A estas alturas de la Historia, es imposible que una tierra se halle libre de su propia cuota de iniquidad y oprobio

Ya conocen ustedes la leyenda de El Judío Errante. Cuando iba camino del Calvario, Ashaverus no permitió que Cristo tomara aliento a la puerta de su casa, y desde entonces Ashaverus vaga por el mundo sin que sus piernas tengan descanso y sin que su alma repose en burgo ni país alguno. Según Cunqueiro, el doctor Johnson creyó haberlo divisado al fondo en una taberna londinense, mediado el siglo XVIII, con casaca amarilla y una mirada inmensamente triste. También Magris, en El Danubio, refiere alguna huella de este gran melancólico, urgido por la culpa, que dejó su rastro doliente sobre las piedras de Praga. Cada vez que alguien persigue, que alguien niega, que alguien repudia a los judíos, es Ashaverus quien emprende el camino por el vasto pedregal del mundo. La última ha sido madame Le Pen, negando el colaboracionismo francés. Pero no cabe duda de que vendrán otros.

Como es obvio, a nadie le gusta que su país se vea envuelto en asuntos tan deplorables. Pero, a estas alturas de la Historia, es imposible que una tierra se halle libre de su propia cuota de iniquidad y oprobio. En los siglos medios ("el Medievo enorme y delicado" que cantó Verlaine), las naciones idearon la leyenda de El Judío Errante como personificación del Mal y como figuración de la culpa en el martirologio cristiano. Y es este antisemitismo medieval el que servirá en el XIX para fortalecer la idea del Otro (la idea de lo extraño, de lo amenazador, de lo mezquino) que culmina en Auschwitz.

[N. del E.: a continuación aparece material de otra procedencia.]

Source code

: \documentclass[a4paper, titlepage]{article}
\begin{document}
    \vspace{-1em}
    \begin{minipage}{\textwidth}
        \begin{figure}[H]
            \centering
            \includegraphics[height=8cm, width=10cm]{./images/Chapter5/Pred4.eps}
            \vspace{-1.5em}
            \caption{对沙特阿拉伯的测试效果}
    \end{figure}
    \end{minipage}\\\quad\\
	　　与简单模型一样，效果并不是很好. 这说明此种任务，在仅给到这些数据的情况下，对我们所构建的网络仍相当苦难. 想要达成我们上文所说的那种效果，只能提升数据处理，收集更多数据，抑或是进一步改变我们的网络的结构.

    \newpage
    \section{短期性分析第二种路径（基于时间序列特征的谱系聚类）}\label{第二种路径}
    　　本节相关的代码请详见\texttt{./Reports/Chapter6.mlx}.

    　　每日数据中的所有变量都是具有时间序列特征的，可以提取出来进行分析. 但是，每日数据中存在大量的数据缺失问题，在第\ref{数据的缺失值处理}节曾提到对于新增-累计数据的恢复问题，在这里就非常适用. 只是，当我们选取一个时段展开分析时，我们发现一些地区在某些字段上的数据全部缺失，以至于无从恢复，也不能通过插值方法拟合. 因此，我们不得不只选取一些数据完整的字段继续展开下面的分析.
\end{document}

El mismo principio que lleva a la señora Le Pen a negar la culpabilidad de Francia -de una parte de Francia, en absoluto testimonial- en la persecución de los judíos, es el que llevó a los países europeos a endosar sus culpas a un pueblo concreto, eximiendo de cualquier mácula a sus lugareños. Ése es el significado profundo y la verdad última que encierra el mito de El Judío Errante. Pero ése es también, y en primer término, el tosco mecanismo que nutre cualquier ensoñación nacionalista.

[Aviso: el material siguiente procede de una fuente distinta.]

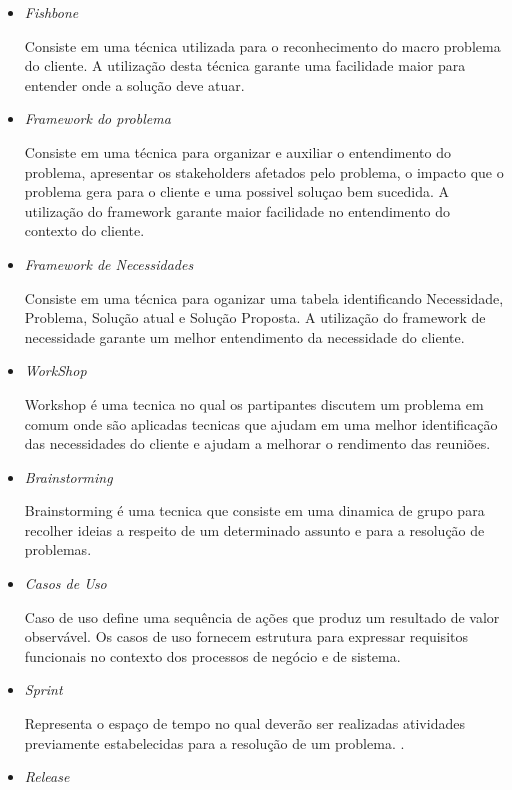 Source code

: \begin{itemize}
	\item \textit{Fishbone}

		Consiste em uma técnica utilizada para o reconhecimento do macro problema do cliente. A utilização desta técnica garante uma facilidade maior para entender onde a solução deve atuar.

	\item \textit{Framework do problema}

		Consiste em uma técnica para organizar e auxiliar o entendimento do problema, apresentar os stakeholders afetados pelo problema, o impacto que o problema gera para o cliente e uma possivel soluçao bem sucedida. A utilização do framework garante maior facilidade no entendimento do contexto do cliente.

	\item \textit{Framework de Necessidades}

		Consiste em uma técnica para oganizar uma tabela identificando Necessidade, Problema, Solução atual e Solução Proposta. A utilização do framework de necessidade garante um melhor entendimento da necessidade do cliente.
 
	\item \textit{WorkShop}

		 Workshop é uma tecnica no qual os partipantes discutem um problema em comum onde são aplicadas tecnicas que ajudam em uma melhor identificação das necessidades do cliente e ajudam a melhorar o rendimento das reuniões.

	\item \textit{Brainstorming}

		 Brainstorming é uma tecnica que consiste em uma dinamica de grupo para recolher ideias a respeito de um determinado assunto e para a resolução de problemas.

	\item \textit{Casos de Uso}

		 Caso de uso define uma sequência de ações que produz um resultado de valor observável. Os casos de uso fornecem estrutura para expressar requisitos funcionais no contexto dos processos de negócio e de sistema.

	\item \textit{Sprint}

		Representa o espaço de tempo no qual deverão ser realizadas atividades previamente estabelecidas para a resolução de um problema. \cite{beck2000extreme}.

	\item \textit{Release}


\end{itemize}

No debe olvidarse que fue Napoleón quien otorgó la condición de ciudadanos a los judíos, reparando una secular incuria. No mucho más tarde, en El Judío Errante se sustanciarían la amargura y la insatisfacción románticas. Sin embargo, y conocido cuanto ocurrió en el XX, no alcanzamos a comprender las palabras de madame Le Pen. Volviendo al suelo patrio, ese mismo proceso de ajenidad es que el se aplican hoy, con dulzura suprema, los muchachos de la ETA y el vastísimo coro que ensalzó sus actos.